» INFORMATION GIVEN

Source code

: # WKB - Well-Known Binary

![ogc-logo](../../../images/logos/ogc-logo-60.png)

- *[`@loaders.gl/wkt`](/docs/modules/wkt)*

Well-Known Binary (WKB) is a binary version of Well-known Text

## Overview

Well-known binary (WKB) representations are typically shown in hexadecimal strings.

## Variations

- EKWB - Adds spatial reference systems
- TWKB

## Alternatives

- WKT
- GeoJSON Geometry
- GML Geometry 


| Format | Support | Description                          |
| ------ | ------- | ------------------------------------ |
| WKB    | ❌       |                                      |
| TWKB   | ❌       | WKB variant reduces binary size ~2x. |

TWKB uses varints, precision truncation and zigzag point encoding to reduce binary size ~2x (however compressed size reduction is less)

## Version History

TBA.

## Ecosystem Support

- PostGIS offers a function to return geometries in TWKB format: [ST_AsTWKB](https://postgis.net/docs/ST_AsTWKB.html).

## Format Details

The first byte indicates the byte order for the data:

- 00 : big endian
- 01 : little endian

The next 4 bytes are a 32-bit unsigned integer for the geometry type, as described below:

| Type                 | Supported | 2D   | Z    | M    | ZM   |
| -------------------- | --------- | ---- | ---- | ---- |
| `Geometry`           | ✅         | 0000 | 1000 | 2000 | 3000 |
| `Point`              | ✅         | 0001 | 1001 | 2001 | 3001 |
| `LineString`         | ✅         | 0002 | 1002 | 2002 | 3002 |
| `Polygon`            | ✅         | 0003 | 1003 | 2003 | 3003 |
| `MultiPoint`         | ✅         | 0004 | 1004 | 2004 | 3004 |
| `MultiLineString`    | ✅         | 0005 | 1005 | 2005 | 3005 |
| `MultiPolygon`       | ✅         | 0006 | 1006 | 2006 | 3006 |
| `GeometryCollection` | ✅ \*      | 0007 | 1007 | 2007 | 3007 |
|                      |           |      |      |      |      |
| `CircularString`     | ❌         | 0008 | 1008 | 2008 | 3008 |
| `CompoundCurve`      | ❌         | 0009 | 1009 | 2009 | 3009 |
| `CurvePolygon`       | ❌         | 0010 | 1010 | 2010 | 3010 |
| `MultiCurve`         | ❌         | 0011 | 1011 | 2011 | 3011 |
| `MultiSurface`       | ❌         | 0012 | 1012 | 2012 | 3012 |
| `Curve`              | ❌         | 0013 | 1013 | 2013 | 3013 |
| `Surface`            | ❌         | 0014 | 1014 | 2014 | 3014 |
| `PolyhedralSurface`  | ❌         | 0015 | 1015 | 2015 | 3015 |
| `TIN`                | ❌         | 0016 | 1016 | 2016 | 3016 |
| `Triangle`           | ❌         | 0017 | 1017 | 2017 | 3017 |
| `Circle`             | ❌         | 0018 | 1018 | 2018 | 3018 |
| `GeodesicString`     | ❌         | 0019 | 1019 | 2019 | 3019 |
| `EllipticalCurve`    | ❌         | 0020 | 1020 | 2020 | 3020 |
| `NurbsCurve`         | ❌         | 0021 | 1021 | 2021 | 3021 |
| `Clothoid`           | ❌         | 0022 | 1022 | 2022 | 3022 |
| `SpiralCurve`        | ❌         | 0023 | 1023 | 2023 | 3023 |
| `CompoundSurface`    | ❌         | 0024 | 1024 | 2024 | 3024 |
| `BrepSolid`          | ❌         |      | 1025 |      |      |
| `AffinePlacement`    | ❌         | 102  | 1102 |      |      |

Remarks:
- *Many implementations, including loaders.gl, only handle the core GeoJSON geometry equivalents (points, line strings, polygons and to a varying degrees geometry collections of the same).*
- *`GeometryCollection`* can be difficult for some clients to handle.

---

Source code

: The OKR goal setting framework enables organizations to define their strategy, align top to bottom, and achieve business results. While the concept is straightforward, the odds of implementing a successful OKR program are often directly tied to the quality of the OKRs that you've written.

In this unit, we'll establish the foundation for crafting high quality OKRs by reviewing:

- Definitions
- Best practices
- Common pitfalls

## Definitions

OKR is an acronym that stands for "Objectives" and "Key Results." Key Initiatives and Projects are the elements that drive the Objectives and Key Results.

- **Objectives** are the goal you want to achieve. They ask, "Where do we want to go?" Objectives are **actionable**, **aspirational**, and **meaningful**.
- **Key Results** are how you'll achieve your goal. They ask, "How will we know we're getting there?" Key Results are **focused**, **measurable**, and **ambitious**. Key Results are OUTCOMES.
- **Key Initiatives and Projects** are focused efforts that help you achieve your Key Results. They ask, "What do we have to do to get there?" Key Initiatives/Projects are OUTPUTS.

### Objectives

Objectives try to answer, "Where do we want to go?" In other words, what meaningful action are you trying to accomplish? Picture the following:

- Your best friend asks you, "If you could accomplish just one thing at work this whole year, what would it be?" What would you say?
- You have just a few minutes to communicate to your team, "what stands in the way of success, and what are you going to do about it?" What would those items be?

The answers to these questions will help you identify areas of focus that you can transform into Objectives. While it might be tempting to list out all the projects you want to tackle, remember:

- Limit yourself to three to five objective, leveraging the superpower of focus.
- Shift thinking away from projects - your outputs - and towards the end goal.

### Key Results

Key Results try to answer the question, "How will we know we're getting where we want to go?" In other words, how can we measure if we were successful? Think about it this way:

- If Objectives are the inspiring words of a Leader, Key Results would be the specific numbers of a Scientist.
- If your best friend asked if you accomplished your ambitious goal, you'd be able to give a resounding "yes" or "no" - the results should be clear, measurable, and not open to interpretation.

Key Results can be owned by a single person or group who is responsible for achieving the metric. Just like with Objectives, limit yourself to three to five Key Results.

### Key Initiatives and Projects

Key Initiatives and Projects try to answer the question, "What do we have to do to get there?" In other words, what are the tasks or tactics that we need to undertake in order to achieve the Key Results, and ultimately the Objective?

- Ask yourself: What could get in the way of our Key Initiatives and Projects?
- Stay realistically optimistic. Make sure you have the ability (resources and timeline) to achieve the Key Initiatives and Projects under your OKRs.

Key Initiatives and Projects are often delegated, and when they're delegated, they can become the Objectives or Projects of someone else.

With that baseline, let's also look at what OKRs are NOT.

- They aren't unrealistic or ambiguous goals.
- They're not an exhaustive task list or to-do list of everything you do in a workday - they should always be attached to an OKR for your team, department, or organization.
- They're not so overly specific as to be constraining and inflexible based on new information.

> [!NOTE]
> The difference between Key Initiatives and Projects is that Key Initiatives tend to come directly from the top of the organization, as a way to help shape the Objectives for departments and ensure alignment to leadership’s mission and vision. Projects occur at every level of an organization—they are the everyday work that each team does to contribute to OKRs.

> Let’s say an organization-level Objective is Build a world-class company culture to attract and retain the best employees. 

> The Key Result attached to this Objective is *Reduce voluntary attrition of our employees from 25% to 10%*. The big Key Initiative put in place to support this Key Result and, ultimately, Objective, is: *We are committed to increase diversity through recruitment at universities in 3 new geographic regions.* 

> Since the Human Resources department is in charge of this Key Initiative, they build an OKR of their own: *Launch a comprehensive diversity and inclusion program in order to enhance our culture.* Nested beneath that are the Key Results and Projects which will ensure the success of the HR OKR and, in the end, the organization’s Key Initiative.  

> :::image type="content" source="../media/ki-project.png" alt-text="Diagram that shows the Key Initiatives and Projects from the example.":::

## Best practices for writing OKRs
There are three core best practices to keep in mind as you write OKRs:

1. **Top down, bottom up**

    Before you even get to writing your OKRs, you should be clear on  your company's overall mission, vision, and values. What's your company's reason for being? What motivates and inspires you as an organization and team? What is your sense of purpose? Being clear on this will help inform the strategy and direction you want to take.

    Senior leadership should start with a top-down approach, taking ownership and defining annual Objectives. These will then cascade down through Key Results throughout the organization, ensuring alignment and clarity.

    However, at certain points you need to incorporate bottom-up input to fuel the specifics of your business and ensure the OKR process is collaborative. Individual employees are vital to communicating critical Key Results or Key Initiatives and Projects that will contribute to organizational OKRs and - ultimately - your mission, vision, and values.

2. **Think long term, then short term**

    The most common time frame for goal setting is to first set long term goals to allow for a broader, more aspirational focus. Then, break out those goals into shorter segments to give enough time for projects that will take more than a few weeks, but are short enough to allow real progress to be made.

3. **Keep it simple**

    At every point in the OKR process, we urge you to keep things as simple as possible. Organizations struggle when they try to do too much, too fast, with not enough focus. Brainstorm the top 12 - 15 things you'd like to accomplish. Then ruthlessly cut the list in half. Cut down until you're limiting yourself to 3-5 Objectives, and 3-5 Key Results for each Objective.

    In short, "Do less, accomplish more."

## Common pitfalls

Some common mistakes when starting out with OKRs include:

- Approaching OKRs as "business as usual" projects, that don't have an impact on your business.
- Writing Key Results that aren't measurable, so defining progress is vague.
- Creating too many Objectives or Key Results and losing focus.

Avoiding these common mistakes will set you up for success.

» WORK TASK
In the entries above, work out how many lines contain the string "diversity", and give only that number.

» EXERCISE SOLUTION
2